■ **TASK OBJECTIVE**: Repeat the records below exactly as they appear, leaving out any pictures.

■ **Collected data**:
● ● ● ●

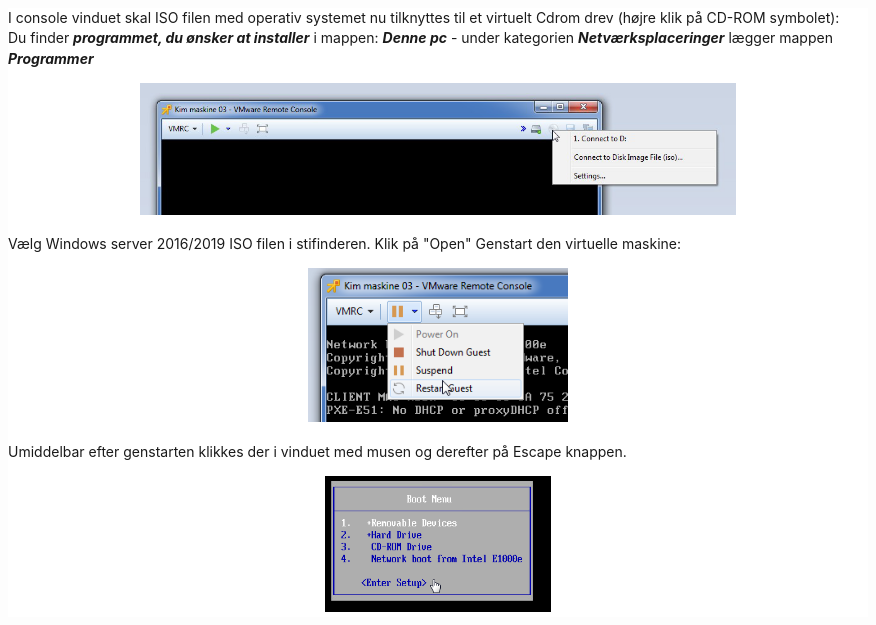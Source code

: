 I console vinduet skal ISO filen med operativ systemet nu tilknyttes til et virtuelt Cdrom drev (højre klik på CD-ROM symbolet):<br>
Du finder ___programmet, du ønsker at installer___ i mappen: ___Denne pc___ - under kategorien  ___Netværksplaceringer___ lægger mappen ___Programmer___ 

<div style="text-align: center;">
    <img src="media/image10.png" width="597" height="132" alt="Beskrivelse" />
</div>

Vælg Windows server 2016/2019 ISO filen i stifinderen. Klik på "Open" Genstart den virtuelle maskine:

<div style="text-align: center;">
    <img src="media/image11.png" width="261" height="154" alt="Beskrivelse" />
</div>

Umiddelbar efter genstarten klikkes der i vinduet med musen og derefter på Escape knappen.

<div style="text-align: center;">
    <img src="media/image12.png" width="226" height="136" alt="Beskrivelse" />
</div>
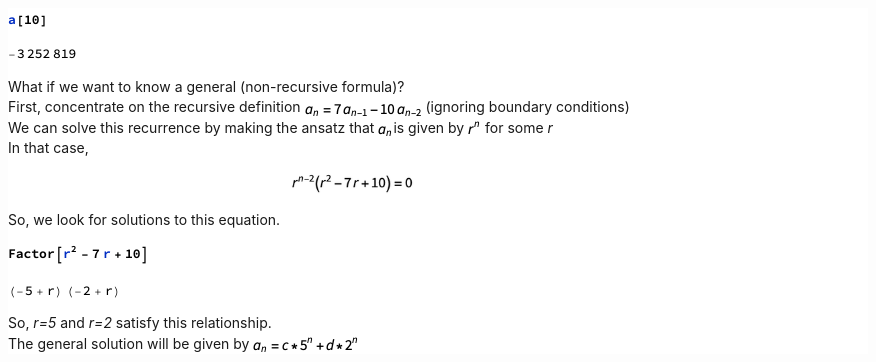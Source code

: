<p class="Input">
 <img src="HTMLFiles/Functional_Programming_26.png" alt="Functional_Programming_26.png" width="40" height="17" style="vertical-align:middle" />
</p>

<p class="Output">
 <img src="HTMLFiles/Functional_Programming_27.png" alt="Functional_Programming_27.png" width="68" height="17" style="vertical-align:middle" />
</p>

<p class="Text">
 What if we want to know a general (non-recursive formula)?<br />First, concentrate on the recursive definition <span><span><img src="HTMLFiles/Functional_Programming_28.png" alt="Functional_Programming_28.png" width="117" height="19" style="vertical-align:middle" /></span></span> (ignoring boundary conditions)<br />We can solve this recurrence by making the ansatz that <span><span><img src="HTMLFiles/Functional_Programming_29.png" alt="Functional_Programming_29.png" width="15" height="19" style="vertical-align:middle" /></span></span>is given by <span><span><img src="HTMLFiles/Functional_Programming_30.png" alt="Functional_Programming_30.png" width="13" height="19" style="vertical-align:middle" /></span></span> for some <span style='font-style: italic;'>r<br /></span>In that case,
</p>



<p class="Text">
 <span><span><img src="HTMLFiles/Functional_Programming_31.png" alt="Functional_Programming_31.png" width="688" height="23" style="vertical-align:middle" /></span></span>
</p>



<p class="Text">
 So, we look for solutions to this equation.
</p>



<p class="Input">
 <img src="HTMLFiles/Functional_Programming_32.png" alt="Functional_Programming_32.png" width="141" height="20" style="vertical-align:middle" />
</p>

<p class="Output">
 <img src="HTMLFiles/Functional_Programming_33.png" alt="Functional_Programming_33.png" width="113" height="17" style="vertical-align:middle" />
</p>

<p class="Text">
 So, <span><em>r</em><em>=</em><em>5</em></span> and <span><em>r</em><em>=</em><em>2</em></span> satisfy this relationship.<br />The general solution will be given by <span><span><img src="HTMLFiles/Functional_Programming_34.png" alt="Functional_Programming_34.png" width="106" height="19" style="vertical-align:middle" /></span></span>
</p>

● ● ● ●

■ **EXERCISE OUTPUT**:
Source code

: I console vinduet skal ISO filen med operativ systemet nu tilknyttes til et virtuelt Cdrom drev (højre klik på CD-ROM symbolet):<br>
Du finder ___programmet, du ønsker at installer___ i mappen: ___Denne pc___ - under kategorien  ___Netværksplaceringer___ lægger mappen ___Programmer___ 

<div style="text-align: center;">
    <img src="media/image10.png" width="597" height="132" alt="Beskrivelse" />
</div>

Vælg Windows server 2016/2019 ISO filen i stifinderen. Klik på "Open" Genstart den virtuelle maskine:

<div style="text-align: center;">
    <img src="media/image11.png" width="261" height="154" alt="Beskrivelse" />
</div>

Umiddelbar efter genstarten klikkes der i vinduet med musen og derefter på Escape knappen.

<div style="text-align: center;">
    <img src="media/image12.png" width="226" height="136" alt="Beskrivelse" />
</div>
Source code

:<p class="Input">
 <img src="HTMLFiles/Functional_Programming_26.png" alt="Functional_Programming_26.png" width="40" height="17" style="vertical-align:middle" />
</p>

<p class="Output">
 <img src="HTMLFiles/Functional_Programming_27.png" alt="Functional_Programming_27.png" width="68" height="17" style="vertical-align:middle" />
</p>

<p class="Text">
 What if we want to know a general (non-recursive formula)?<br />First, concentrate on the recursive definition <span><span><img src="HTMLFiles/Functional_Programming_28.png" alt="Functional_Programming_28.png" width="117" height="19" style="vertical-align:middle" /></span></span> (ignoring boundary conditions)<br />We can solve this recurrence by making the ansatz that <span><span><img src="HTMLFiles/Functional_Programming_29.png" alt="Functional_Programming_29.png" width="15" height="19" style="vertical-align:middle" /></span></span>is given by <span><span><img src="HTMLFiles/Functional_Programming_30.png" alt="Functional_Programming_30.png" width="13" height="19" style="vertical-align:middle" /></span></span> for some <span style='font-style: italic;'>r<br /></span>In that case,
</p>



<p class="Text">
 <span><span><img src="HTMLFiles/Functional_Programming_31.png" alt="Functional_Programming_31.png" width="688" height="23" style="vertical-align:middle" /></span></span>
</p>



<p class="Text">
 So, we look for solutions to this equation.
</p>



<p class="Input">
 <img src="HTMLFiles/Functional_Programming_32.png" alt="Functional_Programming_32.png" width="141" height="20" style="vertical-align:middle" />
</p>

<p class="Output">
 <img src="HTMLFiles/Functional_Programming_33.png" alt="Functional_Programming_33.png" width="113" height="17" style="vertical-align:middle" />
</p>

<p class="Text">
 So, <span><em>r</em><em>=</em><em>5</em></span> and <span><em>r</em><em>=</em><em>2</em></span> satisfy this relationship.<br />The general solution will be given by <span><span><img src="HTMLFiles/Functional_Programming_34.png" alt="Functional_Programming_34.png" width="106" height="19" style="vertical-align:middle" /></span></span>
</p>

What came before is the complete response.